After the Civil War, literacy tests and poll taxes were utilized in Southern states to exclude African-Americans from voting. Poll taxes had been in effect prior to the Civil War, with all male citizens having to pay a fee in order to vote. However, post-Civil War, the tax was selectively aimed at disenfranchising black citizens, as they were too poor to pay the fees. Similarly, since most of the former slaves had little if any education, and the school systems for blacks were generally inadequate after they were freed, literacy tests were merely a means to prevent them from casting ballots in states where whites controlled all the levers of power. Mississippi initiated the literacy tests in 1890, with other Southern states following their lead. It wasn’t until the 24th Amendment passed in 1964 and the Voting Rights Act of 1965 that poll taxes and literacy tests were declared illegal and new ways to disenfranchise minorities had to be found.
Thus, the latest iteration, voter ID laws that have been passed in the red states where the legislatures and governorships are in Republican hands. The supposed rationale for these laws is to prevent voter fraud and to encourage voter turnout. But the real fraud has been perpetrated by Republican politicians on the electorate, as actual in-person voter fraud over the years has been shown to be miniscule. The reason these laws have been passed is to curb voting by minorities, older and disabled people, and hourly workers, most of whom tend to vote Democratic. There are a higher percentage of people among these groups who do not have driver’s licenses or special IDs and it is difficult for many of these people to get the necessary IDs because they don’t drive, don’t have the necessary funds, or can’t get time off from work.
And not only do these laws not encourage voter turnout (a real Orwellian supposition), but they were shown to have lowered the percentage of people voting by 2-3 percentage points in Kentucky and Tennessee by a recent report from the Government Accountability Office. Just enough to tip a close election into the Republican column, though of course the GOP is not going to admit it. Cutting down on early voting and the hours the polls are open is another mechanism being used in some red states to curb voting by minorities and hourly workers.

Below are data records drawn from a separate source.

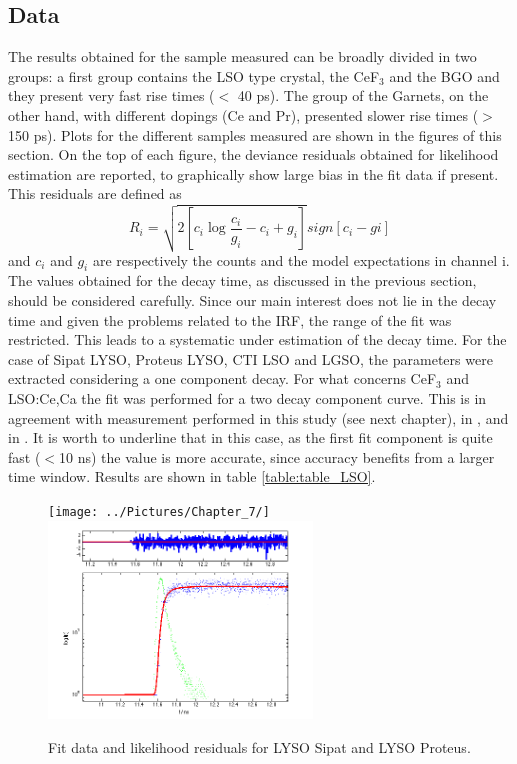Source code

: \subsection{Data}
The results obtained for the sample measured can be broadly divided in two groups: a first group contains the LSO type crystal, the CeF$_{3}$ and the BGO and they present very fast rise times ($<$ 40 ps).
The group of the Garnets, on the other hand, with different dopings (Ce and Pr), presented slower rise times ($>$150 ps).
Plots for the different samples measured are shown in the figures of this section. On the top of each figure, the deviance residuals obtained for likelihood estimation are reported, to graphically show large bias in the fit data if present. This residuals are defined as
\begin{equation}
R_{i} = \sqrt{2\left[ c_{i}\log{\frac{c_{i}}{g_{i}}-c_{i}+g_{i}} \right]}sign\left[ c_{i}-g{i} \right]
\end{equation}
and $c_{i}$ and $g_{i}$ are respectively the counts and the model expectations in channel i.
The values obtained for the decay time, as discussed in the previous section, should be considered carefully. 
Since our main interest does not lie in the decay time and given the problems related to the IRF, the range of the fit was restricted. This leads to a systematic under estimation of the decay time.
For the case of Sipat LYSO, Proteus LYSO, CTI LSO and LGSO,  the parameters were extracted considering a one component decay. 
For what concerns CeF$_{3}$ and LSO:Ce,Ca the fit was performed for a two decay component curve. This is in agreement with measurement performed in this study (see next chapter), in \cite{Gundacker2014}, and in \cite{ref:Lecoq2006}.
It is worth to underline that in this case, as the first fit component is quite fast ($<$10 ns) the value is more accurate, since accuracy benefits from a larger time window.
Results are shown in table \ref{table:table_LSO}.

\begin{figure}[htbp]
\begin{center}
\texttt{[image: ../Pictures/Chapter\_7/]}
\includegraphics[width=7cm]{../Pictures/Chapter_7/2737_proteus.png}
\end{center}
\caption[LYSO Sipat and Proteus profile]{Fit data and likelihood residuals for LYSO Sipat and LYSO Proteus.}
\label{fig:sipat_proteus}
\end{figure}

Though the Supreme Court last week temporarily stopped Wisconsin’s stringent voter ID law from going into effect, other courts around the country have been dealing with state ID laws in different ways. This has depended on whether the composition of the individual court making the ruling has been conservative or liberal in its leaning, showing that this is more a political issue than a constitutional one. It is quite possible that when the Supreme Court issues a final ruling on voter ID laws, the justices will be split five to four, with the conservative majority upholding the legality of the laws. After all, whatever is necessary must be done to reduce the outrage of voter fraud, even if it is merely a mirage.